If it's not practical to hang on to the Merc as it is, bite the bullet, let it go to someone who will appreciate it and start again when the circumstances are right.
And don't take too much notice of anyone who says it will be a valuable classic in future. Big Merc coupes since the '70s 116 series have never made a lot of money - I had a very nice '76 116 280CE that was worth much more in pleasure than it was in cash, and '80s 123 CEs don't fetch a lot although they are nice too. Keeping an old car long enough and in good enough condition to see it rise in value is an expensive business.

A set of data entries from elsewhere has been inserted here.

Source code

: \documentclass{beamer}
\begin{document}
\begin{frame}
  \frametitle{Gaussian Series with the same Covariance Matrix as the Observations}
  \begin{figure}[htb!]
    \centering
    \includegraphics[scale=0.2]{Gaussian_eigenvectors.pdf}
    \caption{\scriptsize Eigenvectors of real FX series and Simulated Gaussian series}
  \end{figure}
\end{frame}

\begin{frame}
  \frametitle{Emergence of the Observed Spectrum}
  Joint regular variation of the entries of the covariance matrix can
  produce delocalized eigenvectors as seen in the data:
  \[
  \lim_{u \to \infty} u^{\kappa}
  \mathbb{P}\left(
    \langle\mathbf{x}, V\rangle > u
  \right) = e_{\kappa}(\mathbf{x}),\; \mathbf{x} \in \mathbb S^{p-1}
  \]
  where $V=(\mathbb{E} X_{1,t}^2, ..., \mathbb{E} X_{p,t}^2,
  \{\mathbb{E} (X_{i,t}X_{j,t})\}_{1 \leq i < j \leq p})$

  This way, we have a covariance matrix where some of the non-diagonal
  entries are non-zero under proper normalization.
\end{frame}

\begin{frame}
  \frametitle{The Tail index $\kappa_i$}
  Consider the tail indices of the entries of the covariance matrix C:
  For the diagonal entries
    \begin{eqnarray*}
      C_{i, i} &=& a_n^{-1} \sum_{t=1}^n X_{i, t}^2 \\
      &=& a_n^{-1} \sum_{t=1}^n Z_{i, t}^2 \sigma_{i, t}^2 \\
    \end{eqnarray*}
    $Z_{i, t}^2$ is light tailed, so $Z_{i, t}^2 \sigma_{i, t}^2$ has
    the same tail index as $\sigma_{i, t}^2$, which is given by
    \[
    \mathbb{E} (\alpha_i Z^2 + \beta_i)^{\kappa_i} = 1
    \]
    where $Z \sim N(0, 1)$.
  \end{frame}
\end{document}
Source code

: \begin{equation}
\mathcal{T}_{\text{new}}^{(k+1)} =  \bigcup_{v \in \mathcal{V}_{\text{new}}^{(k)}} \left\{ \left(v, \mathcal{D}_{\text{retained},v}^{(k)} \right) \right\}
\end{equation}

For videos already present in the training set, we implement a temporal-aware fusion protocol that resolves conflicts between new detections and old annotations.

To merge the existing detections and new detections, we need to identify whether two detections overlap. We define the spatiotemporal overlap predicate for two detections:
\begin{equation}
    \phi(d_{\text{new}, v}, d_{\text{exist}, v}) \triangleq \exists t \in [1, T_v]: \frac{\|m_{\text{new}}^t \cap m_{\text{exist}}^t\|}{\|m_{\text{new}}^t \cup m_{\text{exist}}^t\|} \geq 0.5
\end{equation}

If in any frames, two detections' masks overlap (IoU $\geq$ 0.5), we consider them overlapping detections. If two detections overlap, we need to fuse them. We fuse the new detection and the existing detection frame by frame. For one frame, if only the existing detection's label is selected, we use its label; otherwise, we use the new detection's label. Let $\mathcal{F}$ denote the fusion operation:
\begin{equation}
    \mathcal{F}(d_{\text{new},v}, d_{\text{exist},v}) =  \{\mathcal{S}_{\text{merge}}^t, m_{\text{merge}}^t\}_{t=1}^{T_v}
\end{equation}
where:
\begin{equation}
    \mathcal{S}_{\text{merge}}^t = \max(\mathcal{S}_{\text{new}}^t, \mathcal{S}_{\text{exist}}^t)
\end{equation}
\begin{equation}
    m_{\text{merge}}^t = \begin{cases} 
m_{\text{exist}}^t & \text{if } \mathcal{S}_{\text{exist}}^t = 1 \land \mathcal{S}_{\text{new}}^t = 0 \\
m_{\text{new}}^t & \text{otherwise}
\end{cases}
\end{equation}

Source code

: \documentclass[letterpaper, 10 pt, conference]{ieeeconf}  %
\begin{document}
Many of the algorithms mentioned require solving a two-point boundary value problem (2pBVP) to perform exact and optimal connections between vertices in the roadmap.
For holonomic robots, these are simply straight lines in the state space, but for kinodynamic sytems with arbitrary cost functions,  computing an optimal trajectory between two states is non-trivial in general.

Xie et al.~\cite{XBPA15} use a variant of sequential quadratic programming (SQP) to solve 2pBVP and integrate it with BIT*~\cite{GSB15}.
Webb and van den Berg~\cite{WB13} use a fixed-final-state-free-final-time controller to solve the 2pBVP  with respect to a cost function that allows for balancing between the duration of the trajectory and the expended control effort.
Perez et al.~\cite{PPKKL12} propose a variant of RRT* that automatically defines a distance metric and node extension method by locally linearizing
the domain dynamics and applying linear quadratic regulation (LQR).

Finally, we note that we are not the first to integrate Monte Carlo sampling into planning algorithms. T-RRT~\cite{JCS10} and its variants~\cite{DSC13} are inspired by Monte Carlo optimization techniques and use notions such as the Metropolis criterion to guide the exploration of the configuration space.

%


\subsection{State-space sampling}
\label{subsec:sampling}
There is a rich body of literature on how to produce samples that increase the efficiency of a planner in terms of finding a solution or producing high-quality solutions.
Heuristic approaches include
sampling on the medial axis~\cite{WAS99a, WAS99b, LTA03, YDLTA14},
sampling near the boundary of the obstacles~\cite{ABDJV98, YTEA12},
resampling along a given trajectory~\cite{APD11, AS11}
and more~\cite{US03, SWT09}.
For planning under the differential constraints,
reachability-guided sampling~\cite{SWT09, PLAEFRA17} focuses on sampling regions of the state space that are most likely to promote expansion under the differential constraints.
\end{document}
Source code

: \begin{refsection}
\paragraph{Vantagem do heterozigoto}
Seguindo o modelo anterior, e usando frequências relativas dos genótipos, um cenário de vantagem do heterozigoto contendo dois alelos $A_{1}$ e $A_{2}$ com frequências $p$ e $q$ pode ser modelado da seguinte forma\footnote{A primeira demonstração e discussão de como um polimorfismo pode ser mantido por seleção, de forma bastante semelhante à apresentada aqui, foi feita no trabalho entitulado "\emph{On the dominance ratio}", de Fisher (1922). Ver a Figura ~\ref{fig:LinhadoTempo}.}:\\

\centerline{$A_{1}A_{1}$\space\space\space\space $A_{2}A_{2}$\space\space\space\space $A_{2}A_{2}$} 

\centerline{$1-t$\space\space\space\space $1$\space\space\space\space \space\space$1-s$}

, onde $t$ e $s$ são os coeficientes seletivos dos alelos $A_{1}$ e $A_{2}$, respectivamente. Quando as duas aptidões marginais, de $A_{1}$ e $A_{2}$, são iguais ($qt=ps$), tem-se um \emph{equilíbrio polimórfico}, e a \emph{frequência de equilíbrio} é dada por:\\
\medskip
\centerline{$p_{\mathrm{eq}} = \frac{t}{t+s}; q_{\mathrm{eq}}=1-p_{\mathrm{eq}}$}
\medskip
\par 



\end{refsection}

Mk 1 Escorts are today's fad among people who couldn't afford a sporty one 30 years ago, but what would you have had to spend on one to make it worth 25k now? Classic car magazines, with one or two notable exceptions, are nothing but a vehicle for dealers to talk up prices to the gullible public.
Good luck with the decision anyway.
 lpg or sell it. - Fenlander
I looked after a MB190E that first belonged to my Dad and then two more friends so I knew the car well. The second friend used it for a 15,000ml/yr commute so without mentioning it to me turned up one day with it LPG'd.

Of course fuel cost is just one issue.... that didn't stop all the other Mercedes priced things go wrong (suspension bushes, clutch, brake discs/pads ball joints, broken spring etc).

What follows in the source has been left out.